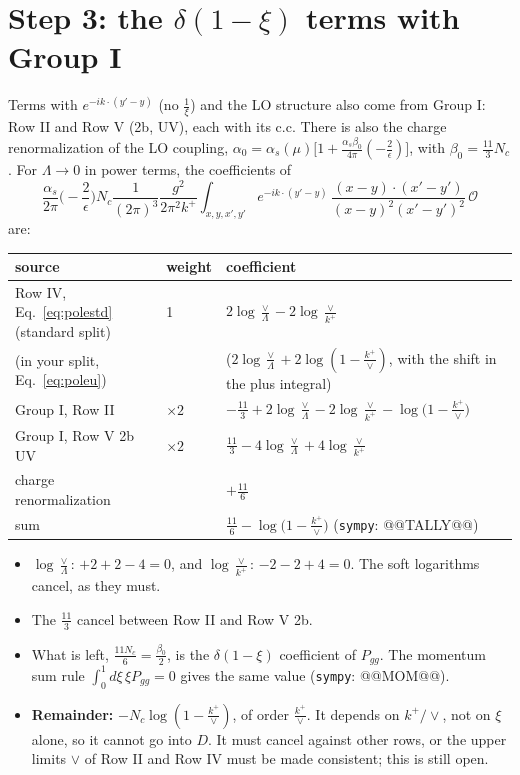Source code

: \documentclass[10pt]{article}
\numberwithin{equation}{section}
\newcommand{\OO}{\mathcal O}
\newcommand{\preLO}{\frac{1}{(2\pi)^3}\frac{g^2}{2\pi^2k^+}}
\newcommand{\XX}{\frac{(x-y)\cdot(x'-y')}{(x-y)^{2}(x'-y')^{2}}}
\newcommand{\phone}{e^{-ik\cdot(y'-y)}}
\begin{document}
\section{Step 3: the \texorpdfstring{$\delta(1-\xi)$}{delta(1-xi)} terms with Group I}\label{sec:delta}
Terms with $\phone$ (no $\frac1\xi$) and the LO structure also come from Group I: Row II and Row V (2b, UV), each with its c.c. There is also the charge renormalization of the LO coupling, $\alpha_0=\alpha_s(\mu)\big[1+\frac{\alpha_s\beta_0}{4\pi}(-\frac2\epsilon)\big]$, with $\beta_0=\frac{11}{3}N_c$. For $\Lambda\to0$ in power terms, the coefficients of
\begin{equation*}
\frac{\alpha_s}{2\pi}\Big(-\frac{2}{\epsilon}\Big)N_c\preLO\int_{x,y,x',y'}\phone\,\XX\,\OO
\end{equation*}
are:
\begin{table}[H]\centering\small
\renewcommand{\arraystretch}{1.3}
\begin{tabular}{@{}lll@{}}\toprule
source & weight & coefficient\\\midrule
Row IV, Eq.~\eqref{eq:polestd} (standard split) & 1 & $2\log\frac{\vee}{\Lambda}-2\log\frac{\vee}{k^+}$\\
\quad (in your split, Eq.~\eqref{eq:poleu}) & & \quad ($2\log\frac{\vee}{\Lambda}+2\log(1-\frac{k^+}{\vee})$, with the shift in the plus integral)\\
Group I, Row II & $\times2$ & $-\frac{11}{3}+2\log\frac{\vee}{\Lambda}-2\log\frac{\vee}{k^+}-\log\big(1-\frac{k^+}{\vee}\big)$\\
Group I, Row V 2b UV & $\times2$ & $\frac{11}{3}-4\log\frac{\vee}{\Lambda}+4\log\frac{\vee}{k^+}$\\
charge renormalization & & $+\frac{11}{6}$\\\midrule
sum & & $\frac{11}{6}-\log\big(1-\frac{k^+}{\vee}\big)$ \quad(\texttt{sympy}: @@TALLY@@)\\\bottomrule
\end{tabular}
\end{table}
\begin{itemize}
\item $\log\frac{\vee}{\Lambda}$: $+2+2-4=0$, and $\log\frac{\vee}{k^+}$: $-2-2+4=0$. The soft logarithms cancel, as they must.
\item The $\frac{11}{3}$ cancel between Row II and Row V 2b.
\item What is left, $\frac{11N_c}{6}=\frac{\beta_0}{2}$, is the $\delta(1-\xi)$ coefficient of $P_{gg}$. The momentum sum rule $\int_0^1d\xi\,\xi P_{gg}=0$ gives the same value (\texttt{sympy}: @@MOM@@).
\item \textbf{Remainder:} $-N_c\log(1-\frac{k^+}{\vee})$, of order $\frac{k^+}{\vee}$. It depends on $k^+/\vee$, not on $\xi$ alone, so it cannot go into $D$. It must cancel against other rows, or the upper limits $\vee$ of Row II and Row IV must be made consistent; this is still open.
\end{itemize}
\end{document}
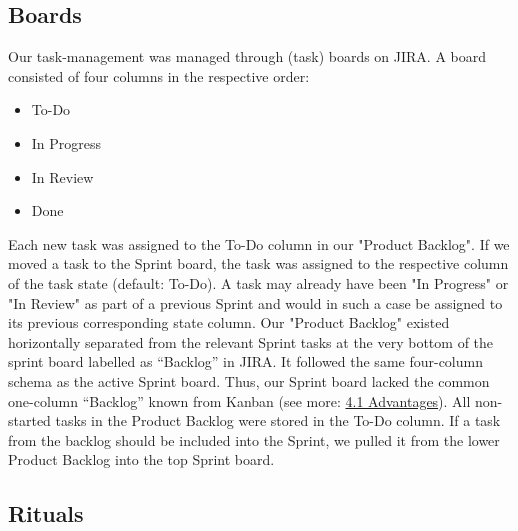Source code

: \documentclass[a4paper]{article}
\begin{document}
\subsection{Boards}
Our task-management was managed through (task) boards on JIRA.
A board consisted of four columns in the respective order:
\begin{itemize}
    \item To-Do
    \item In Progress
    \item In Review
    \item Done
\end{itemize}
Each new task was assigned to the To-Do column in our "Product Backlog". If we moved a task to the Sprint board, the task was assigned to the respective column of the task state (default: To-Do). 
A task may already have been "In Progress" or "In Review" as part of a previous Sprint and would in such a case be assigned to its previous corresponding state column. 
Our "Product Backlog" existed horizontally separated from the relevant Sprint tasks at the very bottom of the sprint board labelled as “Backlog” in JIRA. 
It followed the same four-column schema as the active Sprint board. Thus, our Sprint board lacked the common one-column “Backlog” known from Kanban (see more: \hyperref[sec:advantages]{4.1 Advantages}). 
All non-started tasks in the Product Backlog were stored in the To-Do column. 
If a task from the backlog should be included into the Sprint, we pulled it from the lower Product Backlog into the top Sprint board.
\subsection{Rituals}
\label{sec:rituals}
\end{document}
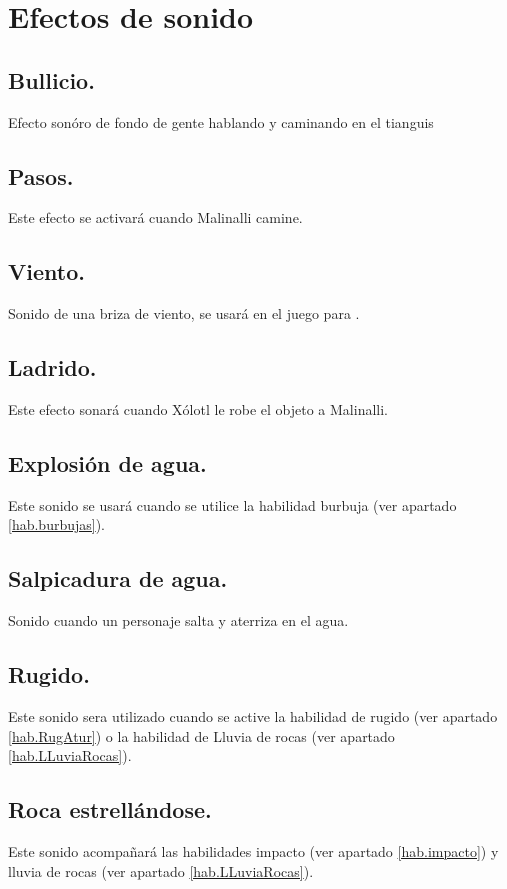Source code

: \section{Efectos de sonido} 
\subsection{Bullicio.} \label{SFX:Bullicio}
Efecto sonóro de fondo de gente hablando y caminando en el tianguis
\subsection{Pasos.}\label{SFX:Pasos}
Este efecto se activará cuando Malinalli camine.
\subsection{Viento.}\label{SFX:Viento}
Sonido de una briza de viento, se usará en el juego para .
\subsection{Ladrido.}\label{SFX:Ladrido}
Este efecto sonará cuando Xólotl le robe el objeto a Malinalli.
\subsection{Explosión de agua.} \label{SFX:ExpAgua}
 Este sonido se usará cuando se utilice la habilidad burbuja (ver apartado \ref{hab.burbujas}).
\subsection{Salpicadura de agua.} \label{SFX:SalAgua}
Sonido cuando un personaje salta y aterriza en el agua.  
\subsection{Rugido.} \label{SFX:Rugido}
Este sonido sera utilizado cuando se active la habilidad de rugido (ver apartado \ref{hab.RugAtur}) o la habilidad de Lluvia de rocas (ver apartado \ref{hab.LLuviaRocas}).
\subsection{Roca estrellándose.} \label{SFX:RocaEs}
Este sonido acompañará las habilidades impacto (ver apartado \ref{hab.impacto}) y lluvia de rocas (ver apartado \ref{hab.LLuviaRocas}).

┄┄┄┄┄┄

_Task directions:_
Would you retype all the material above exactly, apart from its pictures?

_Reply to the task:_
Source code

: \documentclass[10pt]{article}
\numberwithin{equation}{section}
\newcommand{\OO}{\mathcal O}
\newcommand{\preLO}{\frac{1}{(2\pi)^3}\frac{g^2}{2\pi^2k^+}}
\newcommand{\XX}{\frac{(x-y)\cdot(x'-y')}{(x-y)^{2}(x'-y')^{2}}}
\newcommand{\phone}{e^{-ik\cdot(y'-y)}}
\begin{document}
\section{Step 3: the \texorpdfstring{$\delta(1-\xi)$}{delta(1-xi)} terms with Group I}\label{sec:delta}
Terms with $\phone$ (no $\frac1\xi$) and the LO structure also come from Group I: Row II and Row V (2b, UV), each with its c.c. There is also the charge renormalization of the LO coupling, $\alpha_0=\alpha_s(\mu)\big[1+\frac{\alpha_s\beta_0}{4\pi}(-\frac2\epsilon)\big]$, with $\beta_0=\frac{11}{3}N_c$. For $\Lambda\to0$ in power terms, the coefficients of
\begin{equation*}
\frac{\alpha_s}{2\pi}\Big(-\frac{2}{\epsilon}\Big)N_c\preLO\int_{x,y,x',y'}\phone\,\XX\,\OO
\end{equation*}
are:
\begin{table}[H]\centering\small
\renewcommand{\arraystretch}{1.3}
\begin{tabular}{@{}lll@{}}\toprule
source & weight & coefficient\\\midrule
Row IV, Eq.~\eqref{eq:polestd} (standard split) & 1 & $2\log\frac{\vee}{\Lambda}-2\log\frac{\vee}{k^+}$\\
\quad (in your split, Eq.~\eqref{eq:poleu}) & & \quad ($2\log\frac{\vee}{\Lambda}+2\log(1-\frac{k^+}{\vee})$, with the shift in the plus integral)\\
Group I, Row II & $\times2$ & $-\frac{11}{3}+2\log\frac{\vee}{\Lambda}-2\log\frac{\vee}{k^+}-\log\big(1-\frac{k^+}{\vee}\big)$\\
Group I, Row V 2b UV & $\times2$ & $\frac{11}{3}-4\log\frac{\vee}{\Lambda}+4\log\frac{\vee}{k^+}$\\
charge renormalization & & $+\frac{11}{6}$\\\midrule
sum & & $\frac{11}{6}-\log\big(1-\frac{k^+}{\vee}\big)$ \quad(\texttt{sympy}: @@TALLY@@)\\\bottomrule
\end{tabular}
\end{table}
\begin{itemize}
\item $\log\frac{\vee}{\Lambda}$: $+2+2-4=0$, and $\log\frac{\vee}{k^+}$: $-2-2+4=0$. The soft logarithms cancel, as they must.
\item The $\frac{11}{3}$ cancel between Row II and Row V 2b.
\item What is left, $\frac{11N_c}{6}=\frac{\beta_0}{2}$, is the $\delta(1-\xi)$ coefficient of $P_{gg}$. The momentum sum rule $\int_0^1d\xi\,\xi P_{gg}=0$ gives the same value (\texttt{sympy}: @@MOM@@).
\item \textbf{Remainder:} $-N_c\log(1-\frac{k^+}{\vee})$, of order $\frac{k^+}{\vee}$. It depends on $k^+/\vee$, not on $\xi$ alone, so it cannot go into $D$. It must cancel against other rows, or the upper limits $\vee$ of Row II and Row IV must be made consistent; this is still open.
\end{itemize}
\end{document}
Source code

: \documentclass[a4paper]{article}
\begin{document}
\subsection{Boards}
Our task-management was managed through (task) boards on JIRA.
A board consisted of four columns in the respective order:
\begin{itemize}
    \item To-Do
    \item In Progress
    \item In Review
    \item Done
\end{itemize}
Each new task was assigned to the To-Do column in our "Product Backlog". If we moved a task to the Sprint board, the task was assigned to the respective column of the task state (default: To-Do). 
A task may already have been "In Progress" or "In Review" as part of a previous Sprint and would in such a case be assigned to its previous corresponding state column. 
Our "Product Backlog" existed horizontally separated from the relevant Sprint tasks at the very bottom of the sprint board labelled as “Backlog” in JIRA. 
It followed the same four-column schema as the active Sprint board. Thus, our Sprint board lacked the common one-column “Backlog” known from Kanban (see more: \hyperref[sec:advantages]{4.1 Advantages}). 
All non-started tasks in the Product Backlog were stored in the To-Do column. 
If a task from the backlog should be included into the Sprint, we pulled it from the lower Product Backlog into the top Sprint board.
\subsection{Rituals}
\label{sec:rituals}
\end{document}
Source code

: \section{Efectos de sonido} 
\subsection{Bullicio.} \label{SFX:Bullicio}
Efecto sonóro de fondo de gente hablando y caminando en el tianguis
\subsection{Pasos.}\label{SFX:Pasos}
Este efecto se activará cuando Malinalli camine.
\subsection{Viento.}\label{SFX:Viento}
Sonido de una briza de viento, se usará en el juego para .
\subsection{Ladrido.}\label{SFX:Ladrido}
Este efecto sonará cuando Xólotl le robe el objeto a Malinalli.
\subsection{Explosión de agua.} \label{SFX:ExpAgua}
 Este sonido se usará cuando se utilice la habilidad burbuja (ver apartado \ref{hab.burbujas}).
\subsection{Salpicadura de agua.} \label{SFX:SalAgua}
Sonido cuando un personaje salta y aterriza en el agua.  
\subsection{Rugido.} \label{SFX:Rugido}
Este sonido sera utilizado cuando se active la habilidad de rugido (ver apartado \ref{hab.RugAtur}) o la habilidad de Lluvia de rocas (ver apartado \ref{hab.LLuviaRocas}).
\subsection{Roca estrellándose.} \label{SFX:RocaEs}
Este sonido acompañará las habilidades impacto (ver apartado \ref{hab.impacto}) y lluvia de rocas (ver apartado \ref{hab.LLuviaRocas}).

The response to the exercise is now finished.